EDITORIAL - TRO’d reforms

When you look at the path of reforms in government, it will be littered with judicial orders restraining or reversing the housecleaning efforts of executive agencies. Certain officials of the Commission on Elections have already groused that the Supreme Court should just take over the functions of the poll body. 

In the latest controversy, finance officials may also feel like tossing the work of Customs to the courts. Executive Judge Marino de la Cruz Jr. of the Manila Regional Trial Court earlier issued a 72-hour temporary restraining order, stopping the Bureau of Customs from transferring 15 district collectors to the Customs Policy Research Office.

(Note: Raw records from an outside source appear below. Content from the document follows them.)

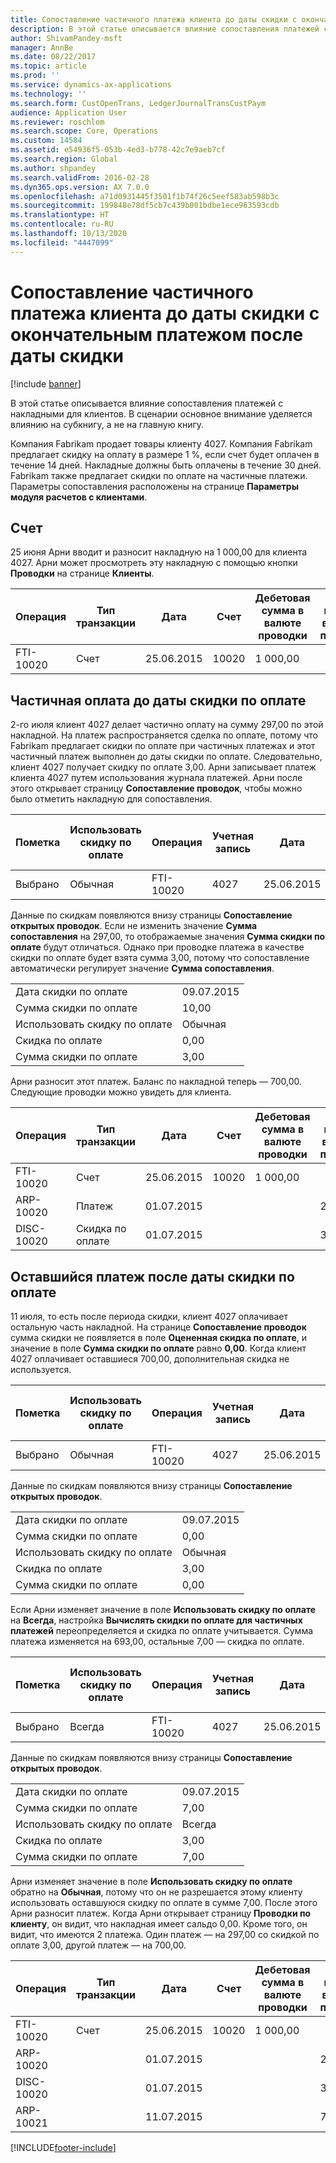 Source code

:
 ```yaml
---
title: Сопоставление частичного платежа клиента до даты скидки с окончательным платежом после даты скидки
description: В этой статье описывается влияние сопоставления платежей с накладными для клиентов. В сценарии основное внимание уделяется влиянию на субкнигу, а не на главную книгу.
author: ShivamPandey-msft
manager: AnnBe
ms.date: 08/22/2017
ms.topic: article
ms.prod: ''
ms.service: dynamics-ax-applications
ms.technology: ''
ms.search.form: CustOpenTrans, LedgerJournalTransCustPaym
audience: Application User
ms.reviewer: roschlom
ms.search.scope: Core, Operations
ms.custom: 14584
ms.assetid: e54936f5-053b-4ed3-b778-42c7e9aeb7cf
ms.search.region: Global
ms.author: shpandey
ms.search.validFrom: 2016-02-28
ms.dyn365.ops.version: AX 7.0.0
ms.openlocfilehash: a71d0931445f3501f1b74f26c5eef583ab598b3c
ms.sourcegitcommit: 199848e78df5cb7c439b001bdbe1ece963593cdb
ms.translationtype: HT
ms.contentlocale: ru-RU
ms.lasthandoff: 10/13/2020
ms.locfileid: "4447099"
---
```

# <a name="settle-a-partial-customer-payment-before-the-discount-date-with-a-final-payment-after-the-discount-date"></a>Сопоставление частичного платежа клиента до даты скидки с окончательным платежом после даты скидки

[!include [banner](../includes/banner.md)]

В этой статье описывается влияние сопоставления платежей с накладными для клиентов. В сценарии основное внимание уделяется влиянию на субкнигу, а не на главную книгу.

Компания Fabrikam продает товары клиенту 4027. Компания Fabrikam предлагает скидку на оплату в размере 1 %, если счет будет оплачен в течение 14 дней. Накладные должны быть оплачены в течение 30 дней. Fabrikam также предлагает скидки по оплате на частичные платежи. Параметры сопоставления расположены на странице **Параметры модуля расчетов с клиентами**.

## <a name="invoice"></a>Счет
25 июня Арни вводит и разносит накладную на 1 000,00 для клиента 4027. Арни может просмотреть эту накладную с помощью кнопки **Проводки** на странице **Клиенты**.

| Операция   | Тип транзакции | Дата      | Счет | Дебетовая сумма в валюте проводки | Сумма кредита в валюте проводки | Сальдо  | Валютное |
|-----------|------------------|-----------|---------|--------------------------------------|---------------------------------------|----------|----------|
| FTI-10020 | Счет          | 25.06.2015 | 10020   | 1 000,00                             |                                       | 1 000,00 | американский доллар      |

## <a name="partial-payment-before-the-cash-discount-date"></a>Частичная оплата до даты скидки по оплате
2-го июля клиент 4027 делает частично оплату на сумму 297,00 по этой накладной. На платеж распространяется сделка по оплате, потому что Fabrikam предлагает скидки по оплате при частичных платежах и этот частичный платеж выполнен до даты скидки по оплате. Следовательно, клиент 4027 получает скидку по оплате 3,00. Арни записывает платеж клиента 4027 путем использования журнала платежей. Арни после этого открывает страницу **Сопоставление проводок**, чтобы можно было отметить накладную для сопоставления.

| Пометка     | Использовать скидку по оплате | Операция   | Учетная запись | Дата      | Срок выполнения  | Счет | Дебетовая сумма в валюте проводки | Валютное | Сумма сопоставления |
|----------|-------------------|-----------|---------|-----------|-----------|---------|--------------------------------------|----------|------------------|
| Выбрано | Обычная            | FTI-10020 | 4027    | 25.06.2015 | 25.07.2015 | 10020   | 1 000,00                             | американский доллар      | 297.00           |

Данные по скидкам появляются внизу страницы **Сопоставление открытых проводок**. Если не изменить значение **Сумма сопоставления** на 297,00, то отображаемые значения **Сумма скидки по оплате** будут отличаться. Однако при проводке платежа в качестве скидки по оплате будет взята сумма 3,00, потому что сопоставление автоматически регулирует значение **Сумма сопоставления**.

|                              |           |
|------------------------------|-----------|
| Дата скидки по оплате           | 09.07.2015 |
| Сумма скидки по оплате         | 10,00     |
| Использовать скидку по оплате            | Обычная    |
| Скидка по оплате          | 0,00      |
| Сумма скидки по оплате | 3,00      |

Арни разносит этот платеж. Баланс по накладной теперь — 700,00. Следующие проводки можно увидеть для клиента.

| Операция    | Тип транзакции | Дата      | Счет | Дебетовая сумма в валюте проводки | Сумма кредита в валюте проводки | Сальдо | Валютное |
|------------|------------------|-----------|---------|--------------------------------------|---------------------------------------|---------|----------|
| FTI-10020  | Счет          | 25.06.2015 | 10020   | 1 000,00                             |                                       | 700.00  | американский доллар      |
| ARP-10020  |  Платеж         | 01.07.2015  |         |                                      | 297.00                                | 0,00    | американский доллар      |
| DISC-10020 |  Скидка по оплате   | 01.07.2015  |         |                                      | 3,00                                  | 0,00    | американский доллар      |

## <a name="remaining-payment-after-the-cash-discount-date"></a>Оставшийся платеж после даты скидки по оплате
11 июля, то есть после периода скидки, клиент 4027 оплачивает остальную часть накладной. На странице **Сопоставление проводок** сумма скидки не появляется в поле **Оцененная скидка по оплате**, и значение в поле **Сумма скидки по оплате** равно **0,00**. Когда клиент 4027 оплачивает оставшиеся 700,00, дополнительная скидка не используется.

| Пометка     | Использовать скидку по оплате | Операция   | Учетная запись | Дата      | Срок выполнения  | Счет | Дебетовая сумма в валюте проводки | Валютное | Сумма сопоставления |
|----------|-------------------|-----------|---------|-----------|-----------|---------|--------------------------------------|----------|------------------|
| Выбрано | Обычная            | FTI-10020 | 4027    | 25.06.2015 | 25.07.2015 | 10020   | 700.00                               | американский доллар      | 700.00           |

Данные по скидкам появляются внизу страницы **Сопоставление открытых проводок**.

|                              |           |
|------------------------------|-----------|
| Дата скидки по оплате           | 09.07.2015 |
| Сумма скидки по оплате         | 0,00      |
| Использовать скидку по оплате            | Обычная    |
| Скидка по оплате          | 3,00      |
| Сумма скидки по оплате | 0,00      |

Если Арни изменяет значение в поле **Использовать скидку по оплате** на **Всегда**, настройка **Вычислять скидки по оплате для частичных платежей** переопределяется и скидка по оплате учитывается. Сумма платежа изменяется на 693,00, остальные 7,00 — скидка по оплате.

| Пометка     | Использовать скидку по оплате | Операция   | Учетная запись | Дата      | Срок выполнения  | Счет | Дебетовая сумма в валюте проводки | Сумма кредита в валюте проводки | Валютное | Сумма сопоставления |
|----------|-------------------|-----------|---------|-----------|-----------|---------|--------------------------------------|---------------------------------------|----------|------------------|
| Выбрано | Всегда            | FTI-10020 | 4027    | 25.06.2015 | 25.07.2015 | 10020   | 700.00                               |                                       | американский доллар      | 693.00           |

Данные по скидкам появляются внизу страницы **Сопоставление открытых проводок**.

|                              |           |
|------------------------------|-----------|
| Дата скидки по оплате           | 09.07.2015 |
| Сумма скидки по оплате         | 7,00      |
| Использовать скидку по оплате            | Всегда    |
| Скидка по оплате          | 3,00      |
| Сумма скидки по оплате | 7,00      |

Арни изменяет значение в поле **Использовать скидку по оплате** обратно на **Обычная**, потому что он не разрешается этому клиенту использовать оставшуюся скидку по оплате в сумме 7,00. После этого Арни разносит платеж. Когда Арни открывает страницу **Проводки по клиенту**, он видит, что накладная имеет сальдо 0,00. Кроме того, он видит, что имеются 2 платежа. Один платеж — на 297,00 со скидкой по оплате 3,00, другой платеж — на 700,00.

| Операция    | Тип транзакции | Дата      | Счет | Дебетовая сумма в валюте проводки | Сумма кредита в валюте проводки | Сальдо | Валютное |
|------------|------------------|-----------|---------|--------------------------------------|---------------------------------------|---------|----------|
| FTI-10020  | Счет          | 25.06.2015 | 10020   | 1 000,00                             |                                       | 0,00    | американский доллар      |
| ARP-10020  |                  | 01.07.2015  |         |                                      | 297.00                                | 0,00    | американский доллар      |
| DISC-10020 |                  | 01.07.2015  |         |                                      | 3,00                                  | 0,00    | американский доллар      |
| ARP-10021  |                  | 11.07.2015 |         |                                      | 700.00                                | 0,00    | американский доллар      |







[!INCLUDE[footer-include](../../includes/footer-banner.md)]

The BOC revamp is being undertaken amid criticism of low collections and corruption in one of the government’s biggest revenue-earning agencies. The affected Customs collectors questioned their transfer, saying it violated civil service rules. Yesterday, with one less petitioner in the case, Judge Felicitas Laron-Cacanindin of the Manila City RTC Branch 17 extended the 72-hour TRO to 17 days.

The extension raised concern that the petitioners will go through all the Manila judges, securing TRO extensions from each all the way to 2016. The concern is not baseless. In the past years, certain TROs have lasted more than a year.

While the judiciary must interpret laws and rules, the public has come to view the issuance of TROs as money-making ventures for judges and justices. If the Manila RTC wants to dispel a similar impression in the case filed by the Customs collectors, their petition must be settled as soon as possible.

The lack of judicial restraint would not be a cause for concern if the nation’s chief magistrate herself has not pointed out that “hoodlums in robes” continue to bedevil the judiciary. Chief Justice Ma. Lourdes Sereno recently urged lawyers to help purge the judiciary of misfits and the corrupt.

In Indonesia, a highly effective, independent anti-corruption commission was placed beyond the reach of the judiciary. The commission, composed of individuals with proven integrity, investigated and sent even members of the judiciary to prison for corruption.

By all means, civil servants should invoke the law in protecting their security of tenure, and the courts should provide that protection. The circumstances surrounding the Customs case, however, give urgency to an early settlement of the issues raised. Judge Cacanindin is expected to show the public that the TRO in this case is truly temporary.